Institute for Analysis and Scientific Computing, Vienna University of Technology, 1040, Vienna, Austria.
J Math Neurosci. 2014 Apr 17;4(1):1. doi: 10.1186/2190-8567-4-1.
We study the effect of additive noise on integro-differential neural field equations. In particular, we analyze an Amari-type model driven by a Q-Wiener process, and focus on noise-induced transitions and escape. We argue that proving a sharp Kramers' law for neural fields poses substantial difficulties, but that one may transfer techniques from stochastic partial differential equations to establish a large deviation principle (LDP). Then we demonstrate that an efficient finite-dimensional approximation of the stochastic neural field equation can be achieved using a Galerkin method and that the resulting finite-dimensional rate function for the LDP can have a multiscale structure in certain cases. These results form the starting point for an efficient practical computation of the LDP. Our approach also provides the technical basis for further rigorous study of noise-induced transitions in neural fields based on Galerkin approximations.Mathematics Subject Classification (2000): 60F10, 60H15, 65M60, 92C20.

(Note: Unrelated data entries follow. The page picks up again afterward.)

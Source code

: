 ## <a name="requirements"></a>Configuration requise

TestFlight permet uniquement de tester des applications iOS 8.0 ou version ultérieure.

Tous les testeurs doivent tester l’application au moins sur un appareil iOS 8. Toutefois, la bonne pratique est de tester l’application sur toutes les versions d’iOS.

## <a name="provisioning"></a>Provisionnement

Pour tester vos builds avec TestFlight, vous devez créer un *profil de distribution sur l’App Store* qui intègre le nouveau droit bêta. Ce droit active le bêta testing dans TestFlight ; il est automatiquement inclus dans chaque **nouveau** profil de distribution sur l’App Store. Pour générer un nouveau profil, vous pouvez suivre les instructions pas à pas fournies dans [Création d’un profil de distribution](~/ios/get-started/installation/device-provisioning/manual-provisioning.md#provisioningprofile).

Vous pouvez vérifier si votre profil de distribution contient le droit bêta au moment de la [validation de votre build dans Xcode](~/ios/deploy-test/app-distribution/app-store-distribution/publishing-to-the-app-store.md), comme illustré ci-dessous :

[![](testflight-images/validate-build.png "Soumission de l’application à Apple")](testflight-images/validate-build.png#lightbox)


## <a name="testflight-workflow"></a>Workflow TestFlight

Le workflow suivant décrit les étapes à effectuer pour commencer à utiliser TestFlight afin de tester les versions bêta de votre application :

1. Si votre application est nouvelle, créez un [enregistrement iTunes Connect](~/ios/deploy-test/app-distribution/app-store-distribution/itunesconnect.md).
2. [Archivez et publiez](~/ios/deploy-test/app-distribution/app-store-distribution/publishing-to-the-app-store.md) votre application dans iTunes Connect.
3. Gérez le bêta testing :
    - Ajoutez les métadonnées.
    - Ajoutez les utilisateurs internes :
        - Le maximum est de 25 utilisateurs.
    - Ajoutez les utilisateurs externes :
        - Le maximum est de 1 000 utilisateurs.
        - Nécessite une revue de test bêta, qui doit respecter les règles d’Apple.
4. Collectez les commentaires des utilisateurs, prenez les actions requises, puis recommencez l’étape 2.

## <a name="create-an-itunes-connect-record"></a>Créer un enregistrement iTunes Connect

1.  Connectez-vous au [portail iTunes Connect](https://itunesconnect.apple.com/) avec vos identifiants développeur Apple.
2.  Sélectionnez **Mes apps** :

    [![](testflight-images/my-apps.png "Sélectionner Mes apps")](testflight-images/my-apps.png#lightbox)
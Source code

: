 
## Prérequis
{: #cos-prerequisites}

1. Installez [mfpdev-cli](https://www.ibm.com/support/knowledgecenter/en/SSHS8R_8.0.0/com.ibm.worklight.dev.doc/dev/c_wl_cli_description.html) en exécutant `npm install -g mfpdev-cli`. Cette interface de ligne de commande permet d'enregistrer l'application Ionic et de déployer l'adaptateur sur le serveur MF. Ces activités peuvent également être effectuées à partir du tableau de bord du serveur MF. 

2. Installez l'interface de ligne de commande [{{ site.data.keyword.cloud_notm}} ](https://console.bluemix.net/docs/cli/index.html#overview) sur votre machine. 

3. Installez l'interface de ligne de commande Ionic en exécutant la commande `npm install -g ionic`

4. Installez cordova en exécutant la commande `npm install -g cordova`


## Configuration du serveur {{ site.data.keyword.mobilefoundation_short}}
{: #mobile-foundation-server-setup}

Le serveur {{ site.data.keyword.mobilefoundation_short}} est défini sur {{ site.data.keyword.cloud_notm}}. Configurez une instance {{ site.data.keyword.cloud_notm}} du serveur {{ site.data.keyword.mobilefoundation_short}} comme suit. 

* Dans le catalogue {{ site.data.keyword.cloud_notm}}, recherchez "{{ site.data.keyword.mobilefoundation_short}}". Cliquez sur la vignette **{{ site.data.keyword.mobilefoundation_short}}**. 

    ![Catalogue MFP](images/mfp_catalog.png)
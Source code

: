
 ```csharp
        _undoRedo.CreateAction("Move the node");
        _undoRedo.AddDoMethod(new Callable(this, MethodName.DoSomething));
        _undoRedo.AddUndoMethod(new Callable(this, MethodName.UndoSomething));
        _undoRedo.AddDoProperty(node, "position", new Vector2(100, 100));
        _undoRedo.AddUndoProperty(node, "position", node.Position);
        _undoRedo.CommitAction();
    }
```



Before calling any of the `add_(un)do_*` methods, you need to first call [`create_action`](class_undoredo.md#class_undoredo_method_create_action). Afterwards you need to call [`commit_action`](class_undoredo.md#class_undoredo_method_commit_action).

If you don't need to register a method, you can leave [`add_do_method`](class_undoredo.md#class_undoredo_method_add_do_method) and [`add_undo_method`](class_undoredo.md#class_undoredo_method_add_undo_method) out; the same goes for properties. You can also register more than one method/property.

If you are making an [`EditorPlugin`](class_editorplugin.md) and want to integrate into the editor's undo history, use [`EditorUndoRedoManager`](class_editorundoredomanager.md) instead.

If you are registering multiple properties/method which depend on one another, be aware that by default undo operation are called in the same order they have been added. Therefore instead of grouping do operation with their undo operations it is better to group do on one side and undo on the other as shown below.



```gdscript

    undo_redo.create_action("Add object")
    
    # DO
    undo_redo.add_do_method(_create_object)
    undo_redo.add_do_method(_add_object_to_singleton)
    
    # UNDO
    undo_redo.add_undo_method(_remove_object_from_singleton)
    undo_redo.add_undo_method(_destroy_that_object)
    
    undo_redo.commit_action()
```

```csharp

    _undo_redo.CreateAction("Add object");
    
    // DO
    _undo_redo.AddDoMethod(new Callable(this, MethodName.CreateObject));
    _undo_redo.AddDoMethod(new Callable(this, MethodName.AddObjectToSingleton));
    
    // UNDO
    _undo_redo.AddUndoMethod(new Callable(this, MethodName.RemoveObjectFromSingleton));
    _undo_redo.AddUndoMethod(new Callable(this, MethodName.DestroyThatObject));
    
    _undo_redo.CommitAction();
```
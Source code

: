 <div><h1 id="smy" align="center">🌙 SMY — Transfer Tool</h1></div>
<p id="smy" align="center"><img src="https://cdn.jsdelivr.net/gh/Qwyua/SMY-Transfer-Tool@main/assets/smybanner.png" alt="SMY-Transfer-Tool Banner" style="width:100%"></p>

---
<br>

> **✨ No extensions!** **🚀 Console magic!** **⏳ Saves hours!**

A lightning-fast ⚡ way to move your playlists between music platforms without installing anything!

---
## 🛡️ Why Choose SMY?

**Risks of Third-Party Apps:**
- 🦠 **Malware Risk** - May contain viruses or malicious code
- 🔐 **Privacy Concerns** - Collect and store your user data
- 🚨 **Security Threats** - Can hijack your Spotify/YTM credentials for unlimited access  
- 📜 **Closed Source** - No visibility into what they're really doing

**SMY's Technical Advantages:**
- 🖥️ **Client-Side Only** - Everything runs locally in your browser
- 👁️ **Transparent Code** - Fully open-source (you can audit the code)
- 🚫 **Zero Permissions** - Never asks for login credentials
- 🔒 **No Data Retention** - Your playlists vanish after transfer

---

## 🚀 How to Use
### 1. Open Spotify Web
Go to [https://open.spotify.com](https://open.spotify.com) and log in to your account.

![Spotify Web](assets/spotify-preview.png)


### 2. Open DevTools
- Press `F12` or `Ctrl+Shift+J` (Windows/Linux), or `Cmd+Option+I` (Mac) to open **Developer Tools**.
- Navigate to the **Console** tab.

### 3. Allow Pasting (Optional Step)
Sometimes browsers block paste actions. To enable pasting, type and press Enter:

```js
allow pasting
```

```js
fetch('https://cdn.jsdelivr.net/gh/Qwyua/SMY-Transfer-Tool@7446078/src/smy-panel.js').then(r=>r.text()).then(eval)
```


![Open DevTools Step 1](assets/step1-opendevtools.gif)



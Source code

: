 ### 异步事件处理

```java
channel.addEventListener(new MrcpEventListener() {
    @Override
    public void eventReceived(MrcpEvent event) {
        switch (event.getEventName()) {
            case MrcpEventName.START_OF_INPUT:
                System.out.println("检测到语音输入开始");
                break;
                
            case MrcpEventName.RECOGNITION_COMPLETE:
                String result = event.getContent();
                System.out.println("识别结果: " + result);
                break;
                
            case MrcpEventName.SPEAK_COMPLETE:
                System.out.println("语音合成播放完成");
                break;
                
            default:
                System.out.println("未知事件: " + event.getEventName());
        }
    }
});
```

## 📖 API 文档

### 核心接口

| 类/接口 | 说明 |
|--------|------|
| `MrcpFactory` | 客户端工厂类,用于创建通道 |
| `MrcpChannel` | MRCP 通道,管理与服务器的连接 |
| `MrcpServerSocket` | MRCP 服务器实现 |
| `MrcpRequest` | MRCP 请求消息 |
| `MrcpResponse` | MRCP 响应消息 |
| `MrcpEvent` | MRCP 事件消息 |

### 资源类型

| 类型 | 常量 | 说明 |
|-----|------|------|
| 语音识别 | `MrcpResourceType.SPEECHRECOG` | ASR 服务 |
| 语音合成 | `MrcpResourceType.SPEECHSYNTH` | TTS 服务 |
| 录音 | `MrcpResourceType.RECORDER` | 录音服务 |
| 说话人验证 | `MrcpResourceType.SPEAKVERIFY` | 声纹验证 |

我们研究了加性噪声对积分微分神经场方程的影响。具体来说,我们分析了由 Q-Wiener 过程驱动的 Amari 型模型,并关注噪声诱导的跃迁和逃逸。我们认为,证明神经场的 sharp Kramers' law 存在很大的困难,但可以从随机偏微分方程的技术转移到建立大偏差原理 (LDP)。然后,我们证明了使用 Galerkin 方法可以实现随机神经场方程的有效有限维逼近,并且在某些情况下,所得 LDP 的有限维速率函数可能具有多尺度结构。这些结果为 LDP 的有效实际计算提供了起点。我们的方法还为基于 Galerkin 逼近的神经场中噪声诱导跃迁的进一步严格研究提供了技术基础。
数学主题分类(2000):60F10、60H15、65M60、92C20。